Presenting CitizenHeritage at Innovating Higher Education Conference 2022


The Innovating Higher Education conference focuses on trends and high impact factors in global and European higher education. This year’s theme was: Digital Reset: European Universities Transforming for a Changing World.

European universities today are confronted by profound, societal changes and crises. To move beyond emergency responses and practices, I-HE2022 gathered experts from the world of online, blended and distance learning. They shared expertise in new modes of (digital) education and explore opportunities towards high quality, inclusive education in the face of a changing world.

The talk entitled “CitizenHeritage: Higher Education & heritage professionals joining forces on citizen science” was delivered as part of the conference programme by Prof. Fred Truyen (KU Leuven).


In the Erasmus+ project CitizenHeritage, we aim to study and promote the conditions under which citizens can contribute to heritage studies, in a consortium that involves university researchers, university students at the MA level, as well as citizen science platform developers and representatives of the heritage sector. Citizen engagement projects are rife in the sector of libraries, archives and museums, in particular for the purpose of crowdsourcing. This reflects a societal trend in which citizens and communities are more and more involved and take responsibility for their heritage, in collaboration with the institutional professionals.

However, there are many modalities in which this citizen engagement is organised. In most cases, the citizen is delivering input without having a clear view of the scientific purpose, or without access to the results. In our study, we searched and reviewed best practice examples, to identify criteria for citizen science projects. We will in our paper and presentation discuss the results of this first overview  and classification research.

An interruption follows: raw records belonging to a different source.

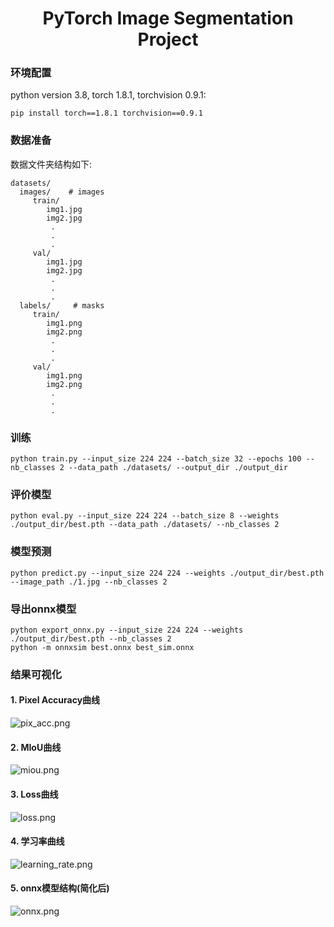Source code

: <div align="center">   

# PyTorch Image Segmentation Project
</div>

### 环境配置
python version 3.8, torch 1.8.1, torchvision 0.9.1:
```
pip install torch==1.8.1 torchvision==0.9.1
```


### 数据准备
数据文件夹结构如下:
```
datasets/
  images/    # images
     train/
        img1.jpg
        img2.jpg
         .
         .
         .
     val/
        img1.jpg
        img2.jpg
         .
         .
         .
  labels/     # masks
     train/
        img1.png
        img2.png
         .
         .
         .
     val/
        img1.png
        img2.png
         .
         .
         .
```
### 训练
```
python train.py --input_size 224 224 --batch_size 32 --epochs 100 --nb_classes 2 --data_path ./datasets/ --output_dir ./output_dir 
```
### 评价模型
```
python eval.py --input_size 224 224 --batch_size 8 --weights ./output_dir/best.pth --data_path ./datasets/ --nb_classes 2
```
### 模型预测
```
python predict.py --input_size 224 224 --weights ./output_dir/best.pth --image_path ./1.jpg --nb_classes 2
```
### 导出onnx模型
```
python export_onnx.py --input_size 224 224 --weights ./output_dir/best.pth --nb_classes 2
python -m onnxsim best.onnx best_sim.onnx
```

### 结果可视化
#### 1. Pixel Accuracy曲线
![pix_acc.png](output_dir%2Fpix_acc.png)
#### 2. MIoU曲线
![miou.png](output_dir%2Fmiou.png)
#### 3. Loss曲线
![loss.png](output_dir%2Floss.png)
#### 4. 学习率曲线
![learning_rate.png](output_dir%2Flearning_rate.png)
#### 5. onnx模型结构(简化后)
![onnx.png](output_dir%2Fonnx.png)
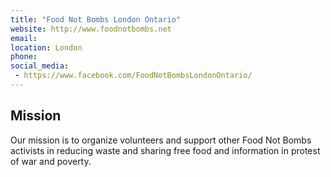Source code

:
 ```yaml
---
title: "Food Not Bombs London Ontario"
website: http://www.foodnotbombs.net
email: 
location: London
phone: 
social_media: 
 - https://www.facebook.com/FoodNotBombsLondonOntario/
---
```


## Mission

Our mission is to organize volunteers and support other Food Not Bombs activists in reducing waste and sharing free food and information in protest of war and poverty.

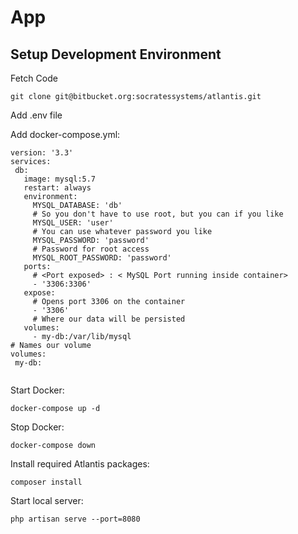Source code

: # App

## Setup Development Environment

  Fetch Code
 
 `git clone git@bitbucket.org:socratessystems/atlantis.git`
 
 Add .env file 
 
 Add docker-compose.yml:
 
 ```
version: '3.3'
services:
  db:
    image: mysql:5.7
    restart: always
    environment:
      MYSQL_DATABASE: 'db'
      # So you don't have to use root, but you can if you like
      MYSQL_USER: 'user'
      # You can use whatever password you like
      MYSQL_PASSWORD: 'password'
      # Password for root access
      MYSQL_ROOT_PASSWORD: 'password'
    ports:
      # <Port exposed> : < MySQL Port running inside container>
      - '3306:3306'
    expose:
      # Opens port 3306 on the container
      - '3306'
      # Where our data will be persisted
    volumes:
      - my-db:/var/lib/mysql
# Names our volume
volumes:
  my-db:
  
 ```
 
 Start Docker:
 
 ```
 docker-compose up -d
 ```
 
 Stop Docker:
 
 ```
 docker-compose down
 ```
 
 Install required Atlantis packages:
 
 `composer install`
 
 
 Start local server:
 
 `
 php artisan serve --port=8080
 `
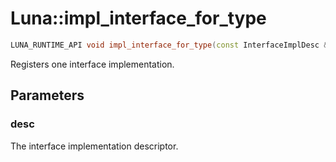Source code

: # Luna::impl_interface_for_type

```c++
LUNA_RUNTIME_API void impl_interface_for_type(const InterfaceImplDesc &desc)
```

Registers one interface implementation. 



## Parameters
### desc
The interface implementation descriptor.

The aim is to further develop a series of guidelines for heritage institutions and researchers who want to do citizen science properly, as well as recommendations for higher education heritage study curriculums.

These guidelines focus on the correct information of the participants, their access to published results, correct acknowledgement of their contributions and possibly authorship rights. After this first phase of the research, of which we will present results in this presentation, we will develop capacity building workshops as well as replicable templates and training materials for heritage professionals and researchers.

More importantly, and the main focus of our presentation, is the role of higher education in the training of future heritage professionals in how to engage citizens in heritage research. For this, the 3 university partners in the project piloted training sessions embedded in official curriculum classes of university degrees at the MA level. We will argue that there is a natural role for open universities to contribute in this way to the development of open, citizen-inclusive higher education and heritage science.